We lost an H Bomb
John William Tuohy
In 1968 a US plane carrying four H-bombs crashed into sea ice in Greenland and exploded, contaminating the area around the site with radiation.
Operation Chrome Dome was a US airborne alert program initiated in 1961 during the Cold War. As part of the operation’s, nuclear-armed Boeing B-52 Stratofortress bombers were flown to designated points on the Soviet Union’s border as a deterrent to the Soviets. Four bombers remained on alert each day, with the flights being conducted without the knowledge of civilian authorities in the States.
On or about January 21, 1968, one of the B-52 bombers was assigned to fly over the Thule Air Base, the US Air Force’s northernmost base on the Danish territory of Greenland. The bomber carried four hydrogen bombs.
It was an otherwise normal flight until, six hours into the flight, a fire started in the plane and the crew couldn’t extinguish the flames. A mandatory third pilot named Major Alfred D'Mario had placed three cloth-covered foam cushions on top of a heating vent under the instructor navigator's seat in the aft section of the lower deck. Shortly after take-off, another cushion was placed under the seat which ignited.
The captain declared it an emergency and requested emergency landing at Thule airbase. Minutes later the plane lost electricity and the cockpit was overwhelmed by dense smoke rendering the instruments useless to read and making an emergency landing impossible. Six members of the crew managed to, but co-pilot Leonard Svitenko died in the accident. (Captain Curtis R. was found six miles away from the base, lost on the ice for 21 hours. Although he suffered hypothermia, he survived by wrapping himself in the parachute.)

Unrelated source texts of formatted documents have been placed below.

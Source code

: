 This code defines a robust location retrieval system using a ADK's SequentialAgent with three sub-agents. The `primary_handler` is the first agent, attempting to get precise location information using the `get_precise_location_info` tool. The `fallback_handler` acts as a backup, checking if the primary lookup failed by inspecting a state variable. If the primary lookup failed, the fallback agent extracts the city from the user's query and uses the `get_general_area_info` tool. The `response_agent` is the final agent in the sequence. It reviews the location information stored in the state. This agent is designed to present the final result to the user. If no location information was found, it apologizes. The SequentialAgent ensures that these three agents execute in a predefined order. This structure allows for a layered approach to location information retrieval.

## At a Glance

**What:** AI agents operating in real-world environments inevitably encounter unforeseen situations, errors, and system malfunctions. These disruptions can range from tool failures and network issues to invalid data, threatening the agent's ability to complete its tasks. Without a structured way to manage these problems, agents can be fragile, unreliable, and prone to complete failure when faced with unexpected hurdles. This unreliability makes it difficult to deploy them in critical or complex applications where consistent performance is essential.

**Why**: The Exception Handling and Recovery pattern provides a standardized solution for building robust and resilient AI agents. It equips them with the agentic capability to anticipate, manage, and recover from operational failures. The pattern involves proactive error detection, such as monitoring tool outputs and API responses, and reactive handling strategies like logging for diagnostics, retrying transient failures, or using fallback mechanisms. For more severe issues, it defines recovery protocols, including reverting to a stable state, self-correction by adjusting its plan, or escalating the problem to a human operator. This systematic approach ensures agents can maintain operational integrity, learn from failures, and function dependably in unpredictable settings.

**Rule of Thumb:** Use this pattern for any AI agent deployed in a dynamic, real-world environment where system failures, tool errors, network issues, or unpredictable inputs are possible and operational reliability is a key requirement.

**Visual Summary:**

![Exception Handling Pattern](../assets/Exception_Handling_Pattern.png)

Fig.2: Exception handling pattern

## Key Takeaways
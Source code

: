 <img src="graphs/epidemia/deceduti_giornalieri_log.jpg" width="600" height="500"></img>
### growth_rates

The bomber had continued flying, over the air base and crashed into dense sea ice in the nearby North Star Bay. The hydrogen bombs detonated on impact, but a nuclear explosion was not triggered due to the design of the weapon. However, the detonation still dispersed a huge nuclear payload that contaminated the area with radioactivity. Gallon and gallon of Jet fuel burned for six hours after the crash, melting the ice sheet sinking the bomber into the ocean.
The entire area was filled with radioactive contamination. Understandably, the Danes demanded the nuclear material not be left in Greenland after the cleanup operation was complete, so the contaminated ice and wreckage were packed in steel tanks and shipped back to the US. Some 700 specialized personnel from both countries had worked for nine months to clean up the site, usually without adequate protective clothing or decontamination measures.
Worse yet, one of the bombs had not been recovered although the US Military insisted that all four bombs were destroyed. In 2008, a partly declassified documents appeared to confirm that within weeks of the accident, investigators realized only three of the weapons could be accounted for.
The Chrome Dome operation was suspended immediately following this disaster. The incident caused a major political scandal in Denmark because the country had designated itself a nuclear-free zone, yet government officials knew that the US Army was stockpiling nuclear weapons there.
In the US, the scandal deepened after it was learned that in 1966, Secretary of Defense Robert McNamara proposed cutting the flights because they had been made obsolete by new technology. Also, cutting the operation would save the US $950 million dollars. However, the Strategic Air Command (SAC) and the Joint Chiefs of Staff opposed the plan and McNamara agreed to a compromise of allowing a smaller force of four bombers would be on alert each day. But the SAC continued the operation without the knowledge of civilian authorities who SAC commanders determined did not have the "need to know" about specific operational points.